Importantly, CRS is characterized by a long “tail” of rare genetic diagnoses. In the Oxford survey [17], pathogenic variants in 20 rarely involved genes accounted for 23/666 (3.5%) of all cases, and in the exome/genome sequencing study [20], the 15 new diagnoses were identified in 14 different genes. A recent study from Norway reported similar findings [21]. As we expect the patients enrolled into 100kGP to be enriched for rare genetic causes, this heterogeneity presents a substantial challenge for pipeline-based diagnosis, so we considered that CRS could represent a stringent test of how well the GE/GMC pipeline worked. This work demonstrates the substantial benefit of exploiting specialist research expertise to augment the overall diagnostic rate in 100kGP, and indicates ways in which the diagnostic pipeline could be improved.

MATERIALS AND METHODS

Craniosynostosis disease cohort

The clinical protocol for 100kGP was approved by East of England–Cambridge South Research Ethics Committee (14/EE/1112). Written informed consent to obtain samples for genetics research was obtained. Patient recruitment for CRS required (1) the presence of multiple suture fusions and/or (2) additional clinical features or positive family history, indicating a syndrome; previous genetic testing for common causes of CRS and, if syndromic, normal chromosomal microarray, were also required (see Box S1 for details). Peripheral blood samples were obtained by venipuncture and DNA extracted for sequencing on Illumina instruments. Whenever possible, sporadically affected cases were sequenced as trios with their unaffected parents.

In 51 of the 114 families recruited, written informed consent had previously been obtained by researchers in the Clinical Genetics Group, Oxford (CGG) to investigate genetic causes of CRS (Oxfordshire Research Ethics Committee B [C02.143] and London–Riverside Research Ethics Committee [09/H0706/20]). This enabled independent molecular confirmation of some diagnoses by the CGG.

Tiering pipeline

The pipeline used by GE/GMC to prioritize small variants (SNVs and indels <50 base pairs) into tiers is summarized in Box 1 [22]. Genomes were interrogated as family units; algorithms including frequency in control populations, mode of inheritance, appropriate segregation, effect on protein coding, and genotype–phenotype association were used to assign variants into four categories (tiers 1–3, with tier 1 the highest ranked, and “tier null” for the remainder), using complete or incomplete penetrance modes according to clinical indication [22]. This information was intersected with curated gene panels in PanelApp (applied depending on the clinical indication and phenotype data for each participant), prioritizing variants in diagnostic grade (“green”) genes (Box 1) [9]. Part-way through the program (Data Release V7, 25/07/19), Exomiser (comprising a suite of algorithms using random-walk analysis of protein interaction networks, clinical relevance, and cross-species phenotype comparisons) [23] was incorporated as an additional tool to rank potentially pathogenic variants based on frequency, predicted pathogenic impact, inheritance, and phenotype match. GMCs validated the prioritized results experimentally (usually by dideoxy-sequencing), and closed the case once assessment was complete.
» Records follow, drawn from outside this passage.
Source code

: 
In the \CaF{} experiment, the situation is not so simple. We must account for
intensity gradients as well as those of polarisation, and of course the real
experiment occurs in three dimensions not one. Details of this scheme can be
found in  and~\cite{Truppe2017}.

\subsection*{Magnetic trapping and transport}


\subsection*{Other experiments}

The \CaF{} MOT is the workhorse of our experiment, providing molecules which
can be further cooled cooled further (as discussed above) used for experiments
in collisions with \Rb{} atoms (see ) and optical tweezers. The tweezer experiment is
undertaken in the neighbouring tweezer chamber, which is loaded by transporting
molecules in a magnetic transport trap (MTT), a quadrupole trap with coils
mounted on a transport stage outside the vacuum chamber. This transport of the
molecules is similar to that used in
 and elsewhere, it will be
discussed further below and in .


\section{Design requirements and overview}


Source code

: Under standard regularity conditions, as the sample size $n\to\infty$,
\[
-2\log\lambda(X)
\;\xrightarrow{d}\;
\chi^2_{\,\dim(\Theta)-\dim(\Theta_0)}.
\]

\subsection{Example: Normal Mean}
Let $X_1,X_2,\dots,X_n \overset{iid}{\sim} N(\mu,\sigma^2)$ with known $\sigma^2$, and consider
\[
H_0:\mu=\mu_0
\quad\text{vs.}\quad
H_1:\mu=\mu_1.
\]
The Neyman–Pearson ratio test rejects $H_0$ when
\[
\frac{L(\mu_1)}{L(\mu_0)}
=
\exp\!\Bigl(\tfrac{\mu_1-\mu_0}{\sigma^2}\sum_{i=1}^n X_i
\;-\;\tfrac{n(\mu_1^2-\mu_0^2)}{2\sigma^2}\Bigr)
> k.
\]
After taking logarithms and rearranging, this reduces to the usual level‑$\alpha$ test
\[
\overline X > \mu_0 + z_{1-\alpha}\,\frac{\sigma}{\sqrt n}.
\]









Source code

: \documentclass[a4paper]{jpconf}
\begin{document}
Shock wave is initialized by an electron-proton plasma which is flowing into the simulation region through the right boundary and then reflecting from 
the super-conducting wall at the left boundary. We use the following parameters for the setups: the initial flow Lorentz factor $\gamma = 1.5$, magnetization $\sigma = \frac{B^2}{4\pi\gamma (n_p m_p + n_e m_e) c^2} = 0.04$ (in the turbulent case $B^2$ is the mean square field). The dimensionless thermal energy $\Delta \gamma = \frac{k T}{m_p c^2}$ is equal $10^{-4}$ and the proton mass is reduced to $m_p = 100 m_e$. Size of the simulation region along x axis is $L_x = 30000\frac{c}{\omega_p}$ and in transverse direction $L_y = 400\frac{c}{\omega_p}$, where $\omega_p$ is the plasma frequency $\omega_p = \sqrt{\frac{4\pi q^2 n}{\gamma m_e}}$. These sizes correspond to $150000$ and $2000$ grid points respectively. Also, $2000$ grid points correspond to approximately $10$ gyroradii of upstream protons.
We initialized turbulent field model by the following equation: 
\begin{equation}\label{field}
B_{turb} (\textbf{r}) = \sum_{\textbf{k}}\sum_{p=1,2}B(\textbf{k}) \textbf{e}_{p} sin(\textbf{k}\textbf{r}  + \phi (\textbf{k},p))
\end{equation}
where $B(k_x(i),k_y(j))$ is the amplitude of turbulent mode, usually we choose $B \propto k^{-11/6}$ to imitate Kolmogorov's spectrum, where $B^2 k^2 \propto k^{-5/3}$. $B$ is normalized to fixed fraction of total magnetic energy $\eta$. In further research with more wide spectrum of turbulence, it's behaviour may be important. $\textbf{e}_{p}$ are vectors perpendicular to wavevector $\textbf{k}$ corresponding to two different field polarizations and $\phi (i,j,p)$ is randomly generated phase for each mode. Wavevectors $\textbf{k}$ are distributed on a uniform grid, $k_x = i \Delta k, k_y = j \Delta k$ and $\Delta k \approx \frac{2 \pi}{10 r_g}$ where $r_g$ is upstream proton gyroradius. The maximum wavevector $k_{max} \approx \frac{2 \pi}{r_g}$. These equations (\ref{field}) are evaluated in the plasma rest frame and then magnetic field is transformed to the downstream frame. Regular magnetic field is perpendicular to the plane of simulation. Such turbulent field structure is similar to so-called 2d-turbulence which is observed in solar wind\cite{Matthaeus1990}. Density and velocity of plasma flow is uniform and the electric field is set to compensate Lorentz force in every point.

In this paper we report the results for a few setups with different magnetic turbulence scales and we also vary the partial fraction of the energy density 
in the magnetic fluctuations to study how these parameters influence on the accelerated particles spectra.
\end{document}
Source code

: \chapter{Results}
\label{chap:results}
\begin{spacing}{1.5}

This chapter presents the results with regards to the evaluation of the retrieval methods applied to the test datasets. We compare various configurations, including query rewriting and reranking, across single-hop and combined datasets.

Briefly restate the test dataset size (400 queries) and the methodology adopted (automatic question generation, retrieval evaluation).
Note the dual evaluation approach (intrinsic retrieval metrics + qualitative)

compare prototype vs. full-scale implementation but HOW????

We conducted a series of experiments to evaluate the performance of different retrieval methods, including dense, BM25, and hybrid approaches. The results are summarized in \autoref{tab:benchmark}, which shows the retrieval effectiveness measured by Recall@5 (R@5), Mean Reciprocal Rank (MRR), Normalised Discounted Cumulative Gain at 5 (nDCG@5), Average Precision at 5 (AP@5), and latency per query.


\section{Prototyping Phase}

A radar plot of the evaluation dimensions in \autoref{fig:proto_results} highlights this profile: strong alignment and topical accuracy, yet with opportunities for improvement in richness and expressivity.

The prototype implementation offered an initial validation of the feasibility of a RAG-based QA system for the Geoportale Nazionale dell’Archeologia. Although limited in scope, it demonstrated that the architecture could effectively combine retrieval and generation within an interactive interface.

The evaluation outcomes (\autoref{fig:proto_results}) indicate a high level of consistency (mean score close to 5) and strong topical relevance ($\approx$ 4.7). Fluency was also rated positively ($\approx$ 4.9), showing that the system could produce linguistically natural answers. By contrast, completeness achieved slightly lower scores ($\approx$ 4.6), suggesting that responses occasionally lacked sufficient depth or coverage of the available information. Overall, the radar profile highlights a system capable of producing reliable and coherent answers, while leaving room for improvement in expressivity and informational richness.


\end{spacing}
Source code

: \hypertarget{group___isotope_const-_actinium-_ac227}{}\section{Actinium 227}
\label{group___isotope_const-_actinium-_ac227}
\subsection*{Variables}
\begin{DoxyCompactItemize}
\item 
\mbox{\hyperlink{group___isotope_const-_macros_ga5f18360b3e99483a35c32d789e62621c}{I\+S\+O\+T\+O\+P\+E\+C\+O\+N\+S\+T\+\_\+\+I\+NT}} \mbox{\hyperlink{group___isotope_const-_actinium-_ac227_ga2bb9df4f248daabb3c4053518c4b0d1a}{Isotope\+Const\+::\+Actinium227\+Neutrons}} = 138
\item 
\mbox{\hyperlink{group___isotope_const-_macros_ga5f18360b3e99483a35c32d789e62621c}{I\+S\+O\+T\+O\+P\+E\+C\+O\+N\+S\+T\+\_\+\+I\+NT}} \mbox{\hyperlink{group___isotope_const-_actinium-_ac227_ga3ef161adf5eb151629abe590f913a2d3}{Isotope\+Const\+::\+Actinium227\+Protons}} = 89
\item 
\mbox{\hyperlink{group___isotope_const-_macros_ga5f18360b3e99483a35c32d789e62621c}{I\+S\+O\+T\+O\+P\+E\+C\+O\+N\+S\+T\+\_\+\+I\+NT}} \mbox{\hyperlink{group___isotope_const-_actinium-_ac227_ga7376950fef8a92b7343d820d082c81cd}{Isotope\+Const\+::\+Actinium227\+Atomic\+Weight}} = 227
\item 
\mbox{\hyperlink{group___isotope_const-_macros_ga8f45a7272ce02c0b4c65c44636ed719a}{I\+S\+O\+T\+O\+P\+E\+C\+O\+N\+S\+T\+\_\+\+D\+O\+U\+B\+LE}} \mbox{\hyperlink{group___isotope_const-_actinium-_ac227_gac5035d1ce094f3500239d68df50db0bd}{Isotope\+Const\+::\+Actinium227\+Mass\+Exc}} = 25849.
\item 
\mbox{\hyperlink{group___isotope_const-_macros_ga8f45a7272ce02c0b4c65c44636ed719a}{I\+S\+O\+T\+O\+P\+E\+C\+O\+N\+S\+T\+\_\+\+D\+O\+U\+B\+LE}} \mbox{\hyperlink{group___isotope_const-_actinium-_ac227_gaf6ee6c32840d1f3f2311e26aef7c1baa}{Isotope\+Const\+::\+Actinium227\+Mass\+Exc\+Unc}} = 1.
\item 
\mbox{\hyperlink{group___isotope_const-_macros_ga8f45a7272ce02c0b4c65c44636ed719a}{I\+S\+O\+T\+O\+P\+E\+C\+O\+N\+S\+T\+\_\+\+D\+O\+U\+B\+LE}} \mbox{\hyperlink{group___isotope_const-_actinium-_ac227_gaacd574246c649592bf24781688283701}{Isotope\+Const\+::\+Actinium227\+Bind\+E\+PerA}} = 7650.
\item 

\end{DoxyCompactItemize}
Importantly, GMCs were only mandated to examine all tier 1 and 2 variants, whereas examination of the longer list of tier 3 variants and Exomiser hits was discretionary, with variable effort (Box 1) [5]. Addition of new genes to the green category in PanelApp did not automatically trigger reassessment of closed cases.

CNV calls produced by Canvas software [24] were introduced into the pipeline in January 2019, but were not implemented on closed cases. The pipeline reported CNV calls >10 kb with a call quality score >10, and annotated and displayed CNV calls from the proband without considering mode of inheritance. Calls were assigned tier A if the CNV overlapped with a pathogenic region in a green gene in a panel applied to the patient (Box 1). In contrast to small variant tiering, a heterozygous CNV encompassing a biallelic gene would be tiered. Tier null CNVs were those that did not meet the criteria for tier A reporting.

Audit of GE/GMC-reported variants

Probands were identified by searching the Clinical Variant Ark (a restricted-access NHS database detailing all cases, variants, and phenotypes reported from 100kGP) for participants recruited with the clinical indications “CRS syndromes” or “CRS syndromes phenotypes." Phenotype data, applied gene panels, their iterations, and case status information were collected for each participant. Cases lacking CRS-related terms in the associated Human Phenotype Ontology (HPO) data [25] were excluded. For each case we determined whether the GMC had established a pathogenic or likely pathogenic variant, according to ACMG/AMP criteria [26], which we considered established a molecular diagnosis.

Researcher-identified potential diagnoses (RIPDs)

The research-based analysis was performed by the CGG, through membership of the musculoskeletal GE Clinical Interpretation Partnership (Research Registry projects 65 and 365). Data were accessed within the GE Research Environment. The CGG considered reasons why variant(s) may not have been prioritized by the GE/GMC pipeline, and interrogated the data accordingly. The reasons identified were classified into four categories (1–4), as summarized in Box 2. To reduce the search space, variants were usually required to exhibit segregation concordant with the phenotype in the family (complete penetrance). The inheritance of each variant was separately annotated into one of five categories (A–E; Box 2), so that each RIPD could be classified with a number–letter combination. Detailed methods used to interrogate the data are provided in the Supplementary Information.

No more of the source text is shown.